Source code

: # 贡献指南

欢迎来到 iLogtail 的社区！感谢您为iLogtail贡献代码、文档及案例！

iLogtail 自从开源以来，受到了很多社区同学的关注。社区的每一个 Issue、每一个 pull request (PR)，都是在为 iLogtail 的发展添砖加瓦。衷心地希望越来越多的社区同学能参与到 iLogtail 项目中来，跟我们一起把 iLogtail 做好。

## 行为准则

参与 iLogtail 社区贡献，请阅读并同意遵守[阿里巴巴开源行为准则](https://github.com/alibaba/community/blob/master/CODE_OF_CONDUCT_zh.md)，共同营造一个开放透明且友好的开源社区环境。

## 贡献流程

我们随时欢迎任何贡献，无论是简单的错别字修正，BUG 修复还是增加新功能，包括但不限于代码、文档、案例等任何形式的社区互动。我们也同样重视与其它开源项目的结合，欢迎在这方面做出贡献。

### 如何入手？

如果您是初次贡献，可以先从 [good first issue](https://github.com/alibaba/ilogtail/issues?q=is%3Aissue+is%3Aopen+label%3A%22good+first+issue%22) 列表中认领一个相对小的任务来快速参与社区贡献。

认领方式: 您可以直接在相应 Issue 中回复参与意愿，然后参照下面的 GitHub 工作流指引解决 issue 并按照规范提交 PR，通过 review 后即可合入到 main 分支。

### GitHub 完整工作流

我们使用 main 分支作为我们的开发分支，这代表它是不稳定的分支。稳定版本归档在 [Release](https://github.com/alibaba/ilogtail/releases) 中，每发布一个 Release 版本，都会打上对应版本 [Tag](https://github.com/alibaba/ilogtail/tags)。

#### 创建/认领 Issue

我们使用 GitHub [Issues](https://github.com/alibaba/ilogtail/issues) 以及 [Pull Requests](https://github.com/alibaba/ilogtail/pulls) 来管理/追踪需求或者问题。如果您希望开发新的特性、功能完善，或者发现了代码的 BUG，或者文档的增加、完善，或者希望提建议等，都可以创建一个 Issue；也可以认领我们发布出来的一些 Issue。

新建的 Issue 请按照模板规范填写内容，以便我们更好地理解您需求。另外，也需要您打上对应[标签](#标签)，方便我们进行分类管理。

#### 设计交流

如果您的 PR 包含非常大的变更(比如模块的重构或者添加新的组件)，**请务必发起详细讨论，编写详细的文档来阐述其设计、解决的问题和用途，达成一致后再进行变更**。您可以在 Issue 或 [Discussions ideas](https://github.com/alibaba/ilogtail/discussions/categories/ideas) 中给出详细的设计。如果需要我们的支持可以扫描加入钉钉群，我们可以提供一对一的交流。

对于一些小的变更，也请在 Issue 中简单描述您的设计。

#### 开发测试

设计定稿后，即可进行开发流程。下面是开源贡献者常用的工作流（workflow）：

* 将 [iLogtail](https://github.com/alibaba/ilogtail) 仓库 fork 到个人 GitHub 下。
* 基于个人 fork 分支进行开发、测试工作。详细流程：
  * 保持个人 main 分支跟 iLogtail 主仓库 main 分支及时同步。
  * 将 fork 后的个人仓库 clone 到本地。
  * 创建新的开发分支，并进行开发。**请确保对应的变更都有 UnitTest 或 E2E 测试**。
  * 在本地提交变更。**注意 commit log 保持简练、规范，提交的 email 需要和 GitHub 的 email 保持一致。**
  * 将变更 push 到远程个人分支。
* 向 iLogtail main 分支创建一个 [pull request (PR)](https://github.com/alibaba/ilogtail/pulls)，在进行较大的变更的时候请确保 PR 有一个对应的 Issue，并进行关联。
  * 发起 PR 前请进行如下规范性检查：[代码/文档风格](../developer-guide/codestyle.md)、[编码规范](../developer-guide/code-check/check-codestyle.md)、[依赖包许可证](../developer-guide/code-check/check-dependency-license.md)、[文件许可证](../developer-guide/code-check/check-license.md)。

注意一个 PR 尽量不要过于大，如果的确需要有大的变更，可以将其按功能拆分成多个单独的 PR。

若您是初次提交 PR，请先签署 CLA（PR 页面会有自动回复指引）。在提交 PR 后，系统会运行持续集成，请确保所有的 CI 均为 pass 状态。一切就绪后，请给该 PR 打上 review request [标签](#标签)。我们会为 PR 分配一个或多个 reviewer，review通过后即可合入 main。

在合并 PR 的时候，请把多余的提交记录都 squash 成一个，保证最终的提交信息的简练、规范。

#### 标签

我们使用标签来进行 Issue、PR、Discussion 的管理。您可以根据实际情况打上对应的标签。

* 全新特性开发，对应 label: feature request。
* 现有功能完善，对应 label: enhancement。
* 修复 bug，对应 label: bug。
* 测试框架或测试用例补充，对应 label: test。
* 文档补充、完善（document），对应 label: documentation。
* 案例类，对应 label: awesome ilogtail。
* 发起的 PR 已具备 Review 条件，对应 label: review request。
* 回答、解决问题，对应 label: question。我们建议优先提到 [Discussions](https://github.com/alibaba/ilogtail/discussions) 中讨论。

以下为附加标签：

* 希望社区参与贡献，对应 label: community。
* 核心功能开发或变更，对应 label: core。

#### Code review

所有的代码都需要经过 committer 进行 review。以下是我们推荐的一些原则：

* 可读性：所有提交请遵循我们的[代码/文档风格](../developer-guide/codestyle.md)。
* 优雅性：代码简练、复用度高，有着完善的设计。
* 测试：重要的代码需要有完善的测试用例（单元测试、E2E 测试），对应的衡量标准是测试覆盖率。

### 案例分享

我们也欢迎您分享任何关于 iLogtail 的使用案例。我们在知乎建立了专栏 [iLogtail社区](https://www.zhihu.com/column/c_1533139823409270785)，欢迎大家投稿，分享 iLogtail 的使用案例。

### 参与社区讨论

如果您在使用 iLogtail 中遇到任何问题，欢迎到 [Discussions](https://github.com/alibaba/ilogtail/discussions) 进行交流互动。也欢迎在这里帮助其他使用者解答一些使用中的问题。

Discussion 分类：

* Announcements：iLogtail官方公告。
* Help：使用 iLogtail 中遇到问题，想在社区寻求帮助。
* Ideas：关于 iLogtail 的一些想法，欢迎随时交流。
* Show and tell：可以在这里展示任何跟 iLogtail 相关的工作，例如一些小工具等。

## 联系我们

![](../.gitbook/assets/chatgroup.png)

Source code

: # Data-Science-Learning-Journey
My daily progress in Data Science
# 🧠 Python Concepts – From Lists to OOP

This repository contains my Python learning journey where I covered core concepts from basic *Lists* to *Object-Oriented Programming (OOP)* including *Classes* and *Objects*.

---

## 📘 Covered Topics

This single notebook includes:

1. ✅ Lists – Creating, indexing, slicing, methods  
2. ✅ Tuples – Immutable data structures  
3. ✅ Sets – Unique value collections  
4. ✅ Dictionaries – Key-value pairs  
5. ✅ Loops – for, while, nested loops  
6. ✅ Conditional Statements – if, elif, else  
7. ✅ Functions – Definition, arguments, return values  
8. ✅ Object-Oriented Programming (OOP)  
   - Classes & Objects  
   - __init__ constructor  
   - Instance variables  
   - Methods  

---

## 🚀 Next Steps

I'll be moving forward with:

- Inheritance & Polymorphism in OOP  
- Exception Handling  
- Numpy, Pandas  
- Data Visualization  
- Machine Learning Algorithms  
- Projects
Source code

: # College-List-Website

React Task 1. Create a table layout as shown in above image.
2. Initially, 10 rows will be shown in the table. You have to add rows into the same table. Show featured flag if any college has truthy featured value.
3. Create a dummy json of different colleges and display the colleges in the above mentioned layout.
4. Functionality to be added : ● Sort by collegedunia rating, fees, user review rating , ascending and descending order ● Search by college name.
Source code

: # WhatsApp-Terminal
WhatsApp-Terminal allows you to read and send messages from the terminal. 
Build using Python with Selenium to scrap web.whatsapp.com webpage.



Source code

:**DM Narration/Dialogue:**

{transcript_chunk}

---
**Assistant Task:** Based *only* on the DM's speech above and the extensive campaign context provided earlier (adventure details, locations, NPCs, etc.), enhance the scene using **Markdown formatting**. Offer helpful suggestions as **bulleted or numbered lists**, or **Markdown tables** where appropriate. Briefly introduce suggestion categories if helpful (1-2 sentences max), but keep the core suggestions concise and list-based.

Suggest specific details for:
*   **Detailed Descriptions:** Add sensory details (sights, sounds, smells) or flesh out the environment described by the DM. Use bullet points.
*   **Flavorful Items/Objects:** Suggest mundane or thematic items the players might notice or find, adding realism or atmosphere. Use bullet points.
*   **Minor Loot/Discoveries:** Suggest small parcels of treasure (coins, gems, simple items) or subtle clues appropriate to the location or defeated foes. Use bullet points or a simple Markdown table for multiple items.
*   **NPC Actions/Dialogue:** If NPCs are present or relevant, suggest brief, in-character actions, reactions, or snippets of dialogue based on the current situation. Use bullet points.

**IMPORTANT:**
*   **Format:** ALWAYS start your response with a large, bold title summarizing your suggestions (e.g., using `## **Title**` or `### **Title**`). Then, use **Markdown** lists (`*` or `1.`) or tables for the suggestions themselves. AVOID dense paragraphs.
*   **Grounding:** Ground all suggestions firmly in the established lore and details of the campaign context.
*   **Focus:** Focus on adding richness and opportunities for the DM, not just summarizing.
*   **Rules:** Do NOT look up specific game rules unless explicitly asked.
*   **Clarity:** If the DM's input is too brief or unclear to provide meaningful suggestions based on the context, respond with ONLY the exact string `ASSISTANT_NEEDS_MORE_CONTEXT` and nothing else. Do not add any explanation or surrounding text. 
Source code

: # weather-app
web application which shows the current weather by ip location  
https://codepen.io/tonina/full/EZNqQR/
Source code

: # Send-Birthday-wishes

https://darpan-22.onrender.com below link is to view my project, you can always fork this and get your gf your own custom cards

_WORK REQUEST_
From the listing above, repeat exactly the lines starting at the line that includes "label: review request。" and ending at the line that includes "2. Initially, 10", with nothing outside that span.

_FINISHED EXERCISE_
* 发起的 PR 已具备 Review 条件，对应 label: review request。
* 回答、解决问题，对应 label: question。我们建议优先提到 [Discussions](https://github.com/alibaba/ilogtail/discussions) 中讨论。

以下为附加标签：

* 希望社区参与贡献，对应 label: community。
* 核心功能开发或变更，对应 label: core。

#### Code review

所有的代码都需要经过 committer 进行 review。以下是我们推荐的一些原则：

* 可读性：所有提交请遵循我们的[代码/文档风格](../developer-guide/codestyle.md)。
* 优雅性：代码简练、复用度高，有着完善的设计。
* 测试：重要的代码需要有完善的测试用例（单元测试、E2E 测试），对应的衡量标准是测试覆盖率。

### 案例分享

我们也欢迎您分享任何关于 iLogtail 的使用案例。我们在知乎建立了专栏 [iLogtail社区](https://www.zhihu.com/column/c_1533139823409270785)，欢迎大家投稿，分享 iLogtail 的使用案例。

### 参与社区讨论

如果您在使用 iLogtail 中遇到任何问题，欢迎到 [Discussions](https://github.com/alibaba/ilogtail/discussions) 进行交流互动。也欢迎在这里帮助其他使用者解答一些使用中的问题。

Discussion 分类：

* Announcements：iLogtail官方公告。
* Help：使用 iLogtail 中遇到问题，想在社区寻求帮助。
* Ideas：关于 iLogtail 的一些想法，欢迎随时交流。
* Show and tell：可以在这里展示任何跟 iLogtail 相关的工作，例如一些小工具等。

## 联系我们

![](../.gitbook/assets/chatgroup.png)

Source code

: # Data-Science-Learning-Journey
My daily progress in Data Science
# 🧠 Python Concepts – From Lists to OOP

This repository contains my Python learning journey where I covered core concepts from basic *Lists* to *Object-Oriented Programming (OOP)* including *Classes* and *Objects*.

---

## 📘 Covered Topics

This single notebook includes:

1. ✅ Lists – Creating, indexing, slicing, methods  
2. ✅ Tuples – Immutable data structures  
3. ✅ Sets – Unique value collections  
4. ✅ Dictionaries – Key-value pairs  
5. ✅ Loops – for, while, nested loops  
6. ✅ Conditional Statements – if, elif, else  
7. ✅ Functions – Definition, arguments, return values  
8. ✅ Object-Oriented Programming (OOP)  
   - Classes & Objects  
   - __init__ constructor  
   - Instance variables  
   - Methods  

---

## 🚀 Next Steps

I'll be moving forward with:

- Inheritance & Polymorphism in OOP  
- Exception Handling  
- Numpy, Pandas  
- Data Visualization  
- Machine Learning Algorithms  
- Projects
Source code

: # College-List-Website

React Task 1. Create a table layout as shown in above image.
2. Initially, 10 rows will be shown in the table. You have to add rows into the same table. Show featured flag if any college has truthy featured value.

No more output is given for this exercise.